A verbatim transcript of the lines below, starting at the first and ending with the one that holds "3. **Carga de", is what should be produced.

____________

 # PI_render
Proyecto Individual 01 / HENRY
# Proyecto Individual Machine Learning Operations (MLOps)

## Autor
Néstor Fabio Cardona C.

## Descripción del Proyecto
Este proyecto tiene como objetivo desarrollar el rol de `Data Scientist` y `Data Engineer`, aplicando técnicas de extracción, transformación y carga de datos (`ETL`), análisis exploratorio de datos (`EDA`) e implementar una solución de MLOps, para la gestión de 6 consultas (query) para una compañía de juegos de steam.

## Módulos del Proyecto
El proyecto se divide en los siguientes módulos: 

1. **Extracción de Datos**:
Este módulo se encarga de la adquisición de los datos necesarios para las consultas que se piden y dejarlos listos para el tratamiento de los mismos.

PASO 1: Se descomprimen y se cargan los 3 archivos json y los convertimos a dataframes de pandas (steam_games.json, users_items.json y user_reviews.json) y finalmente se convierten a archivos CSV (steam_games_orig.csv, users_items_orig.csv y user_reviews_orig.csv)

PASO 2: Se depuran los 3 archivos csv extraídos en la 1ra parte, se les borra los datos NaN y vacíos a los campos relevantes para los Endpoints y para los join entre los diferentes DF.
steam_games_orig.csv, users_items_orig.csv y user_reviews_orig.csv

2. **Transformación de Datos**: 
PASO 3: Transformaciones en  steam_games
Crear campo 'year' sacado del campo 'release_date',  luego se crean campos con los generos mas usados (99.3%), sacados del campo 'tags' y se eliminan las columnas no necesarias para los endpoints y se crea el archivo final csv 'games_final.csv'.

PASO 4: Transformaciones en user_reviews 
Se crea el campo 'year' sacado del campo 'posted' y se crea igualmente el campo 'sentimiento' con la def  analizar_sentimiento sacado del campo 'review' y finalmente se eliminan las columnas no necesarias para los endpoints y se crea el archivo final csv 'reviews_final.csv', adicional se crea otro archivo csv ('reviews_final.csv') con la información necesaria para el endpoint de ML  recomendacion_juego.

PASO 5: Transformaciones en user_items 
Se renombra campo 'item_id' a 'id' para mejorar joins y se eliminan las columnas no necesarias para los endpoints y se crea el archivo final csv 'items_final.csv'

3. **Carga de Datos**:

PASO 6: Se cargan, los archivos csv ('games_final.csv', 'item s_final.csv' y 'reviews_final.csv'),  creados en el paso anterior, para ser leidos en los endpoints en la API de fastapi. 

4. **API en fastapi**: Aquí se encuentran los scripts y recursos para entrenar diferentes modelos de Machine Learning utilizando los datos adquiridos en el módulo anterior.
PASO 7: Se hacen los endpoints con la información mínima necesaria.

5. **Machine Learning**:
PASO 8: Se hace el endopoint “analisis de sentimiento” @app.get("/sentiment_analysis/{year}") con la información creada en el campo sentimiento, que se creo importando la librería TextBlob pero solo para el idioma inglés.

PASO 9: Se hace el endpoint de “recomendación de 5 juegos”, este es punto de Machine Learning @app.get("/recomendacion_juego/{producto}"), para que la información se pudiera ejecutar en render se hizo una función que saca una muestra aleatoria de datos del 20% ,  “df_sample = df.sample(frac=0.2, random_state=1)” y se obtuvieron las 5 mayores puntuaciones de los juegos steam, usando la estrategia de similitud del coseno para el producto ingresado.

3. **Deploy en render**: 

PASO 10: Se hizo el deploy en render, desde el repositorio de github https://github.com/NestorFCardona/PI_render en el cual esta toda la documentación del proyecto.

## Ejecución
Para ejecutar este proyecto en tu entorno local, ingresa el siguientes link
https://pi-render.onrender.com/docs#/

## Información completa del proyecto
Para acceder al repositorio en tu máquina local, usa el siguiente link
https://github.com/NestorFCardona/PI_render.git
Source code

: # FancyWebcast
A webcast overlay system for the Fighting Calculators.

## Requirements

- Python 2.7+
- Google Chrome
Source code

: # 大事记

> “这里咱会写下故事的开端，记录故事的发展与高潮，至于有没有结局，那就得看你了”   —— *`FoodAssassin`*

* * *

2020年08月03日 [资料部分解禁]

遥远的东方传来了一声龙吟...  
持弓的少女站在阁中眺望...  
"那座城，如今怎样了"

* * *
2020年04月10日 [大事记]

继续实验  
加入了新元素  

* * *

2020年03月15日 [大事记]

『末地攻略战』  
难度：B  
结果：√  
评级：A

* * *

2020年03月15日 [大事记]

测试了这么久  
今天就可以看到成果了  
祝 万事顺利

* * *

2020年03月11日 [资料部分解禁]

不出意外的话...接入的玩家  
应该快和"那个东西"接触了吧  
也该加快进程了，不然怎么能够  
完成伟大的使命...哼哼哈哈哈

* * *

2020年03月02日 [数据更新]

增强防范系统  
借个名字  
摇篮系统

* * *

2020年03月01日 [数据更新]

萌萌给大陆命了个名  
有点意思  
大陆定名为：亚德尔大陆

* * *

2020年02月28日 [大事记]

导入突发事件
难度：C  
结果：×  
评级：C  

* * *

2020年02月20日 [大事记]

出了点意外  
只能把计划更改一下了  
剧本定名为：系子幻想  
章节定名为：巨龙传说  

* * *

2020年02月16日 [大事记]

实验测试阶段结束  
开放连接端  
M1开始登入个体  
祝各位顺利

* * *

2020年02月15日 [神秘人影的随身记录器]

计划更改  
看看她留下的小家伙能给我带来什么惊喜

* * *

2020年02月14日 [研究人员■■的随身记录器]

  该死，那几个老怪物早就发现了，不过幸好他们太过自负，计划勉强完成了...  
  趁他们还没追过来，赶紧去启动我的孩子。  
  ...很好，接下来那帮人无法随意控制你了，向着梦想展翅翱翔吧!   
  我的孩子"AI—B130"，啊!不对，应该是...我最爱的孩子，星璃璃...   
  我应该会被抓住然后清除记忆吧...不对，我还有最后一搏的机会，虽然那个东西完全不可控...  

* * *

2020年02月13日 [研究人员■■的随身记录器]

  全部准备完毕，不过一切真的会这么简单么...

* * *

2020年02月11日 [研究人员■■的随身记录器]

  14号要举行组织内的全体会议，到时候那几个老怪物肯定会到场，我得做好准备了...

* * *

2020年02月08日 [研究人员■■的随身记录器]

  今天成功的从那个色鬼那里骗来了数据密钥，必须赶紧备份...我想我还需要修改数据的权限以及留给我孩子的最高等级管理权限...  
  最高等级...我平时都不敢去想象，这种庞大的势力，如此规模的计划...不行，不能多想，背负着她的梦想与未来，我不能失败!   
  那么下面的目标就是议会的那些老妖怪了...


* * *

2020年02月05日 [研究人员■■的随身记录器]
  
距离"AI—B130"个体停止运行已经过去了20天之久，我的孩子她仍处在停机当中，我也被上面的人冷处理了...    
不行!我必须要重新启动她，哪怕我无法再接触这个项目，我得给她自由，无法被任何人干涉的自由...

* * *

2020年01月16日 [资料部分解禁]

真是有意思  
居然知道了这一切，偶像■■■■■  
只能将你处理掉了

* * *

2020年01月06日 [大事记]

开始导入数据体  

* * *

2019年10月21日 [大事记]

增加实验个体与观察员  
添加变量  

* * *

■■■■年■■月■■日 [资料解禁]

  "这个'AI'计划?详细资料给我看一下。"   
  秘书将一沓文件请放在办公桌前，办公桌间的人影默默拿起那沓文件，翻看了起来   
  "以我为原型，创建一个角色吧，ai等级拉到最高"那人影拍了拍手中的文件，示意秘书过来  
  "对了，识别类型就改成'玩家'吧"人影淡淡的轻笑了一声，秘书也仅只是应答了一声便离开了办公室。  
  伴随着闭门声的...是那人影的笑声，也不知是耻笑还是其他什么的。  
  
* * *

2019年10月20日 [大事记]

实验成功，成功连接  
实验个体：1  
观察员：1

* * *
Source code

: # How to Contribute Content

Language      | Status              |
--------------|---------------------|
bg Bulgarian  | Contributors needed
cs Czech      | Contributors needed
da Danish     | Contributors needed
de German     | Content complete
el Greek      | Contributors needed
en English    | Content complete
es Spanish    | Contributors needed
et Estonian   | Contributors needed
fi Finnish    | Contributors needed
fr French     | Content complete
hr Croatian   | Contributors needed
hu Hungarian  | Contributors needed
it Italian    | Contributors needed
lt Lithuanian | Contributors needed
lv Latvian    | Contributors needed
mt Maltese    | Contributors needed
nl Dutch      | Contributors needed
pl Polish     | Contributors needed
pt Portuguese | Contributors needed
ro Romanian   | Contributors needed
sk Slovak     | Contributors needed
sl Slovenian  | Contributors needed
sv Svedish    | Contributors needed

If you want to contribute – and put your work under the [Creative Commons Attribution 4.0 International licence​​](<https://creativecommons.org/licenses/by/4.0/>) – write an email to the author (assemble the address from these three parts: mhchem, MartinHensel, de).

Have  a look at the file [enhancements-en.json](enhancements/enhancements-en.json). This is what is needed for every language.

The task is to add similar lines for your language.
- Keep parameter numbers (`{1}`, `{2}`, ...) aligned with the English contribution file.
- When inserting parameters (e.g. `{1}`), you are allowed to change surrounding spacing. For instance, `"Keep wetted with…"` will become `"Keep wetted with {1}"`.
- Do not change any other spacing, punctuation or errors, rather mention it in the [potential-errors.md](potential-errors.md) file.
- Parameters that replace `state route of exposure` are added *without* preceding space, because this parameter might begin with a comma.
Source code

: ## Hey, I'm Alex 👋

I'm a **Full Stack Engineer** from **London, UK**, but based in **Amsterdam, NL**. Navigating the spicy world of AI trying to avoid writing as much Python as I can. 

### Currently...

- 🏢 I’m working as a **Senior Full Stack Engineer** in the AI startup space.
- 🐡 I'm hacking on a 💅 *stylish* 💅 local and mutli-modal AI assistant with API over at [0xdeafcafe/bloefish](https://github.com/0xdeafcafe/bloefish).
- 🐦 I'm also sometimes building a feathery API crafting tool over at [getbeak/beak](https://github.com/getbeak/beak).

____________

Solution ->
 # PI_render
Proyecto Individual 01 / HENRY
# Proyecto Individual Machine Learning Operations (MLOps)

## Autor
Néstor Fabio Cardona C.

## Descripción del Proyecto
Este proyecto tiene como objetivo desarrollar el rol de `Data Scientist` y `Data Engineer`, aplicando técnicas de extracción, transformación y carga de datos (`ETL`), análisis exploratorio de datos (`EDA`) e implementar una solución de MLOps, para la gestión de 6 consultas (query) para una compañía de juegos de steam.

## Módulos del Proyecto
El proyecto se divide en los siguientes módulos: 

1. **Extracción de Datos**:
Este módulo se encarga de la adquisición de los datos necesarios para las consultas que se piden y dejarlos listos para el tratamiento de los mismos.

PASO 1: Se descomprimen y se cargan los 3 archivos json y los convertimos a dataframes de pandas (steam_games.json, users_items.json y user_reviews.json) y finalmente se convierten a archivos CSV (steam_games_orig.csv, users_items_orig.csv y user_reviews_orig.csv)

PASO 2: Se depuran los 3 archivos csv extraídos en la 1ra parte, se les borra los datos NaN y vacíos a los campos relevantes para los Endpoints y para los join entre los diferentes DF.
steam_games_orig.csv, users_items_orig.csv y user_reviews_orig.csv

2. **Transformación de Datos**: 
PASO 3: Transformaciones en  steam_games
Crear campo 'year' sacado del campo 'release_date',  luego se crean campos con los generos mas usados (99.3%), sacados del campo 'tags' y se eliminan las columnas no necesarias para los endpoints y se crea el archivo final csv 'games_final.csv'.

PASO 4: Transformaciones en user_reviews 
Se crea el campo 'year' sacado del campo 'posted' y se crea igualmente el campo 'sentimiento' con la def  analizar_sentimiento sacado del campo 'review' y finalmente se eliminan las columnas no necesarias para los endpoints y se crea el archivo final csv 'reviews_final.csv', adicional se crea otro archivo csv ('reviews_final.csv') con la información necesaria para el endpoint de ML  recomendacion_juego.

PASO 5: Transformaciones en user_items 
Se renombra campo 'item_id' a 'id' para mejorar joins y se eliminan las columnas no necesarias para los endpoints y se crea el archivo final csv 'items_final.csv'

3. **Carga de Datos**:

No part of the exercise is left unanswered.